Quand les agents IA n'ont plus besoin que de GPU, ARM entre enfin dans son ère.
En septembre 2023, ARM a fait son entrée au Nasdaq à 51 dollars l'action. SoftBank a vendu moins de 10 % de ses parts, récoltant environ 4,9 milliards de dollars. C'était la plus grande introduction en bourse technologique de l'année, mais beaucoup de gens avaient une question en tête - comment une entreprise qui ne fabrique pas de puces, mais vend uniquement des plans de conception, peut-elle justifier une valorisation de 54,5 milliards de dollars ?
Moins de trois ans plus tard, ARM a donné une réponse que personne n'avait devinée.
Le 21 mai 2026, le cours de l'action d'ARM a bondi de plus de 15 % en une seule journée, touchant un plus haut historique de 259 dollars. Depuis fin avril, à 201 dollars, il a grimpé de 27 % en à peine trois semaines. Le 22 mai, en cours de séance, le cours a atteint un pic à 285 dollars.
Depuis son prix d'introduction de 51 dollars jusqu'à aujourd'hui, une multiplication par plus de 5 en moins de trois ans.
Il ne s'agit pas d'un simple mouvement lié aux résultats ou aux recommandations d'analystes. ARM est en train de vivre la transformation d'identité la plus profonde de ses 35 ans d'existence. Peut-elle devenir une entreprise totalement différente ?
CPU AGI : La première puce fabriquée en interne en 35 ans
Pour comprendre cette vague de hausse chez ARM, il faut d'abord comprendre comment elle gagnait son argent par le passé.
Le modèle économique d'ARM est unique dans l'industrie des semi-conducteurs. Elle ne produit aucune puce, mais accorde des licences pour les conceptions fondamentales de puces à d'autres entreprises - Apple, Qualcomm, MediaTek, Samsung, et même NVIDIA. Le client paie des frais de licence initiaux pour obtenir les plans de conception, puis verse à ARM une redevance pour chaque puce produite basée sur l'architecture ARM.

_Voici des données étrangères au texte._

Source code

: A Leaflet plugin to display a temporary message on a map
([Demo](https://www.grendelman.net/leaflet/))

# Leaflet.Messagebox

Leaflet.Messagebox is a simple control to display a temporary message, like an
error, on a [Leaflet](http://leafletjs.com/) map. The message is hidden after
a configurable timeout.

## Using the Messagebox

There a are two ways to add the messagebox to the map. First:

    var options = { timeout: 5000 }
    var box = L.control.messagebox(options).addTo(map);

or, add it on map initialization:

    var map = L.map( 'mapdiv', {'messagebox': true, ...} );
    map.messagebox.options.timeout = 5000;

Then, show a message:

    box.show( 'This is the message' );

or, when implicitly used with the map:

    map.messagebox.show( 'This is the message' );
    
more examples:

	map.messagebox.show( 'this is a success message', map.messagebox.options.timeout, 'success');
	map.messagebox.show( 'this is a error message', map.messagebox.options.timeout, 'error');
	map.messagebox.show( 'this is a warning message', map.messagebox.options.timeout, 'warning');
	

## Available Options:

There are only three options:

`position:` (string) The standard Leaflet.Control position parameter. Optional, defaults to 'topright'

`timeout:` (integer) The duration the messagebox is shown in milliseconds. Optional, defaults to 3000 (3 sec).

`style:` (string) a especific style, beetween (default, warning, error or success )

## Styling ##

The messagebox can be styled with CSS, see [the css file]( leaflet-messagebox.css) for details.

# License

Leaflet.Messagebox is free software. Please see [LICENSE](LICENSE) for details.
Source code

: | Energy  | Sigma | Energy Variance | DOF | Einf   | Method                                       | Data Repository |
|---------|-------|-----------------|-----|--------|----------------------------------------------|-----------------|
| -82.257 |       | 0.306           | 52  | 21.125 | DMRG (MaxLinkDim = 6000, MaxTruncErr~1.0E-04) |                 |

Selon les informations divulguées par ARM lors de son introduction en bourse, la redevance moyenne par puce est d'environ 5 centimes.
Grâce à ce modèle, l'architecture ARM est présente dans 99 % des smartphones mondiaux. Avant son entrée en bourse, plus de 1600 milliards de puces basées sur les conceptions d'ARM avaient été expédiées. Mais le problème est évident - le marché mondial du téléphone ne croît plus vraiment.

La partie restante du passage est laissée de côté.